Stored data:
═══

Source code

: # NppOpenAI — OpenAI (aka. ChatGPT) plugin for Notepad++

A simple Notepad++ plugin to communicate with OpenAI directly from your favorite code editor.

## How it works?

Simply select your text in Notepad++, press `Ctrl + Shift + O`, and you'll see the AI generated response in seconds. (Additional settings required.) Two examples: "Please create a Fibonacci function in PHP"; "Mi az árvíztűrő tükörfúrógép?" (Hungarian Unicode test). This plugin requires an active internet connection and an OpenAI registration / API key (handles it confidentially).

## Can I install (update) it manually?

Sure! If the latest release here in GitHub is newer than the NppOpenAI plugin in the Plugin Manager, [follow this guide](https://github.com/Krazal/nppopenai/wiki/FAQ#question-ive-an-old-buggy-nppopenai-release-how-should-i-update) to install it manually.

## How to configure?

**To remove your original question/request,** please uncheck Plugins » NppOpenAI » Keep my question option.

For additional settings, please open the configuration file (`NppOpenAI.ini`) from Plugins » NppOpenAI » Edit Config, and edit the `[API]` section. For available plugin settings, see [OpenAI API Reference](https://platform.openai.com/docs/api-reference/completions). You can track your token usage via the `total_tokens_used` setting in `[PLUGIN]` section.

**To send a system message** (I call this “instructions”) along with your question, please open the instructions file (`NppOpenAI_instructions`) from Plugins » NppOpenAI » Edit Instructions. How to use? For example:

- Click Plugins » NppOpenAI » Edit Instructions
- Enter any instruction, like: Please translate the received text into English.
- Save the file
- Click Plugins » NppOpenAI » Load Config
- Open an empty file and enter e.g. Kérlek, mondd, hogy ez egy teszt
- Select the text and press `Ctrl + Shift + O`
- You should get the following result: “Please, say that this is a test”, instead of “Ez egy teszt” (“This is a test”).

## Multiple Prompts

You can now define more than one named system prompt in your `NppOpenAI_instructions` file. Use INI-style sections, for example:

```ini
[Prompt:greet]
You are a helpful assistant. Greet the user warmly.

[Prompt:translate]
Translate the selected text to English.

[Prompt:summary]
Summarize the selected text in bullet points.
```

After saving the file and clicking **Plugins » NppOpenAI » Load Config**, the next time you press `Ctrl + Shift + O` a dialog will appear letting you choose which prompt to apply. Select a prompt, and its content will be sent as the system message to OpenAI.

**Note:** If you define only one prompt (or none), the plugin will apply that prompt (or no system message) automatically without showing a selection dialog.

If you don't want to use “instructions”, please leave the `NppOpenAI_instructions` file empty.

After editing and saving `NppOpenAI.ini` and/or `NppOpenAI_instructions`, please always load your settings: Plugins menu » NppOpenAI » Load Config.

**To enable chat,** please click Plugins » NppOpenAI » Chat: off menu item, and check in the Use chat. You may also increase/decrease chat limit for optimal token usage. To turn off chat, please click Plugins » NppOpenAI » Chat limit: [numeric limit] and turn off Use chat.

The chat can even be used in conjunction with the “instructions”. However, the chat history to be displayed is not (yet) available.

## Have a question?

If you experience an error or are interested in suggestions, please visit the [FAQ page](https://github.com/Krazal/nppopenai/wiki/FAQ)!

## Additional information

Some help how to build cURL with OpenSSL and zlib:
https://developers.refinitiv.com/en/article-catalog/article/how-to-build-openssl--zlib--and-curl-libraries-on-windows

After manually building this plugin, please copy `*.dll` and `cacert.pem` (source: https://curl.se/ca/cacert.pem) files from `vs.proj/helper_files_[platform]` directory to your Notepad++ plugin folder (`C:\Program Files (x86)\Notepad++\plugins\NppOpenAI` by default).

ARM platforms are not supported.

═══

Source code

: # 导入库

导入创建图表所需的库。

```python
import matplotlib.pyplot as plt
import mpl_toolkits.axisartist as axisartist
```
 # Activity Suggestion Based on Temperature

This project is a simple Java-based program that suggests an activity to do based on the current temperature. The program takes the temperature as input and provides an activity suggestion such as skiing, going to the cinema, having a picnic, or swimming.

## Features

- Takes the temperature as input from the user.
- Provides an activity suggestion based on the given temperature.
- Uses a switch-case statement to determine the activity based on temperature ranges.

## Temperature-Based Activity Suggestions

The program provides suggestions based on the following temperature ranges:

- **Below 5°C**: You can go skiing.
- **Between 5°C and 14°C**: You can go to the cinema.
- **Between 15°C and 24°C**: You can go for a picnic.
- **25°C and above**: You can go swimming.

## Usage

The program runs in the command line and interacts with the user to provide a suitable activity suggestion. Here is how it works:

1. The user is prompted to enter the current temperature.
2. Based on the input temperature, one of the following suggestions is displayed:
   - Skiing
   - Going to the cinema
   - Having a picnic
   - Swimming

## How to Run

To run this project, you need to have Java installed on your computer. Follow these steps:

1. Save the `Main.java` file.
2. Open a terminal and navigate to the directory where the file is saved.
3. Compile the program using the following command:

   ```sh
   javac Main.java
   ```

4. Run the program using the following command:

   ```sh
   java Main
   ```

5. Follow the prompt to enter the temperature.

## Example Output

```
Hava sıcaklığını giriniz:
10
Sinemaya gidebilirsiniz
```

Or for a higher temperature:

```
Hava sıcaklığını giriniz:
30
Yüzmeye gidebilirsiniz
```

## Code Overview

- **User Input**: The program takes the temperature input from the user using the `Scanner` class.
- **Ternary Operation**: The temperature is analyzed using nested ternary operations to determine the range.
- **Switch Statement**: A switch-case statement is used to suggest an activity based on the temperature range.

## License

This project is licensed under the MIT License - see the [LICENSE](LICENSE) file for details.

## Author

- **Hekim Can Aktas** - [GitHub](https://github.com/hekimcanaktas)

═══

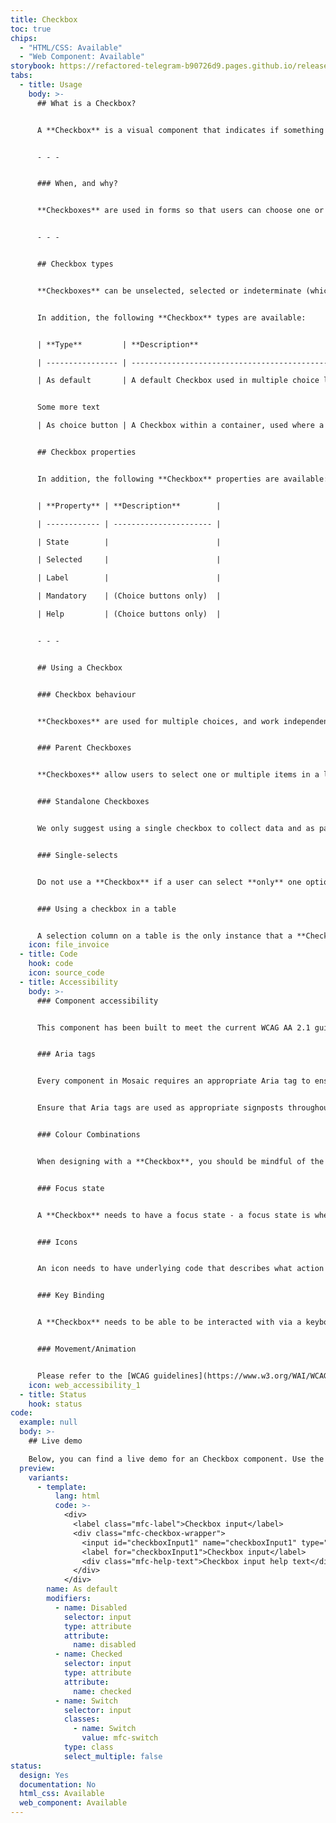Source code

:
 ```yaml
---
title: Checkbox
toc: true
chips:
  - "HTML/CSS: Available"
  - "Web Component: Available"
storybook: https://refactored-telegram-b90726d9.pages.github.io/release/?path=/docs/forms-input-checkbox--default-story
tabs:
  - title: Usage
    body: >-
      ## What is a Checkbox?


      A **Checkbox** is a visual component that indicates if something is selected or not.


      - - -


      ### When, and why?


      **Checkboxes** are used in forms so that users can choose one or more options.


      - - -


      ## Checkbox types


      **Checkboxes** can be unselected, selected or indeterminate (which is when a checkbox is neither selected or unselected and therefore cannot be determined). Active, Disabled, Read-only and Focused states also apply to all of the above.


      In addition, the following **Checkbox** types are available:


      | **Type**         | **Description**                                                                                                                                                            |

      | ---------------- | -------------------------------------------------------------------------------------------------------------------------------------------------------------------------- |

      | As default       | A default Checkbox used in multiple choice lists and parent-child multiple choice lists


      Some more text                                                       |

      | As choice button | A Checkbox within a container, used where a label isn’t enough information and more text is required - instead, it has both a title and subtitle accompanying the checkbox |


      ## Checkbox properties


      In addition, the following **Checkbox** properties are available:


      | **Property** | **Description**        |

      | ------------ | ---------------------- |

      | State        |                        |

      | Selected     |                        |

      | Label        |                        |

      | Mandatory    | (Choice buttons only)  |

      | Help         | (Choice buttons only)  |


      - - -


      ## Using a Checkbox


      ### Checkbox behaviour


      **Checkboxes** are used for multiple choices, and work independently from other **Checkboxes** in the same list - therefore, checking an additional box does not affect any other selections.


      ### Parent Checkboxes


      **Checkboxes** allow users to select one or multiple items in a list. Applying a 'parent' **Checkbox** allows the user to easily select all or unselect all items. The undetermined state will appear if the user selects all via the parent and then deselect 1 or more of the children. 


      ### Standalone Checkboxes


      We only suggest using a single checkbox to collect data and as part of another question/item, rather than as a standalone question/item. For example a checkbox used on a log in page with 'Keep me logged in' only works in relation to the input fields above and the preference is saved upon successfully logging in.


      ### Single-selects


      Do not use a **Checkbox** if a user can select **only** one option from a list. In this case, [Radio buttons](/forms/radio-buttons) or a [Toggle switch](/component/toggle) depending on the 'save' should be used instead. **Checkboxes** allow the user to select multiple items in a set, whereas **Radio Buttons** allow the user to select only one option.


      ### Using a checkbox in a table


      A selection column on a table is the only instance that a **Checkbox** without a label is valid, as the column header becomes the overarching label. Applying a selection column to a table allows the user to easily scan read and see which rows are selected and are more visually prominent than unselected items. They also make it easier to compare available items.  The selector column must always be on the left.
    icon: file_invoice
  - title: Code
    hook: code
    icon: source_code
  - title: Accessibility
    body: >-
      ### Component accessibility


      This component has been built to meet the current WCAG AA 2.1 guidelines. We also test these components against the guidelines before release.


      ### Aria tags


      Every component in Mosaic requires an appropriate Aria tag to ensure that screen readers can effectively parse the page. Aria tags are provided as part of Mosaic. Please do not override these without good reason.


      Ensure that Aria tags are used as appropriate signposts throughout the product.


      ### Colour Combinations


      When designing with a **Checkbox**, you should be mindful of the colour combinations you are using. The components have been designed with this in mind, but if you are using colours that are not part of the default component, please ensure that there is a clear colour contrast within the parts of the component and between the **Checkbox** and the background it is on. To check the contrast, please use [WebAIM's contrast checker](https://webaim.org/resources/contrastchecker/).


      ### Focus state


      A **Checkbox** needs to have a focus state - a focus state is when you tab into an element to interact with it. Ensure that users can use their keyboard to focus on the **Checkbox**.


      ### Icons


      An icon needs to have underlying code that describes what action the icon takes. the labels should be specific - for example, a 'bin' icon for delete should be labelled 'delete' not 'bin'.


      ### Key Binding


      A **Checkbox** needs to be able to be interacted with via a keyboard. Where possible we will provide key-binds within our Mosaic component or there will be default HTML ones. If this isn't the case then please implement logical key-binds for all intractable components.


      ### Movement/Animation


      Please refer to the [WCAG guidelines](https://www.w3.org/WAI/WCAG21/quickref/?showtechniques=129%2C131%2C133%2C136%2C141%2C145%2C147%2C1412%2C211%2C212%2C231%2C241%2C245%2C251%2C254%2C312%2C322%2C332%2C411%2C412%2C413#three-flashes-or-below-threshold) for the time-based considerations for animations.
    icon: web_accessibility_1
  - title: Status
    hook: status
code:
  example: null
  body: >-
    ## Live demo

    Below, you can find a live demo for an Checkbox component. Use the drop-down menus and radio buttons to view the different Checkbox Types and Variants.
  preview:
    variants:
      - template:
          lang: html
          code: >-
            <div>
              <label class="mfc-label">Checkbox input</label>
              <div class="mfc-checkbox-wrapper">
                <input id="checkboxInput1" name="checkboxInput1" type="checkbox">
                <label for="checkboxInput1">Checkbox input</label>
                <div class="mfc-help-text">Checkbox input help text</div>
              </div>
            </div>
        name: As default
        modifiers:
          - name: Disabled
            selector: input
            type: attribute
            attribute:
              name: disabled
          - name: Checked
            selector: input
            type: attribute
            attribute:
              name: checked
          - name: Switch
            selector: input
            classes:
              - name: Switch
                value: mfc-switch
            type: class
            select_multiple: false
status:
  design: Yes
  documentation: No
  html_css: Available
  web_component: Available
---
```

═══

TASK TO CARRY OUT –
On how many lines of the data does the word "gidebilirsiniz" appear? Only the number is wanted.

YOUR SOLUTION –
2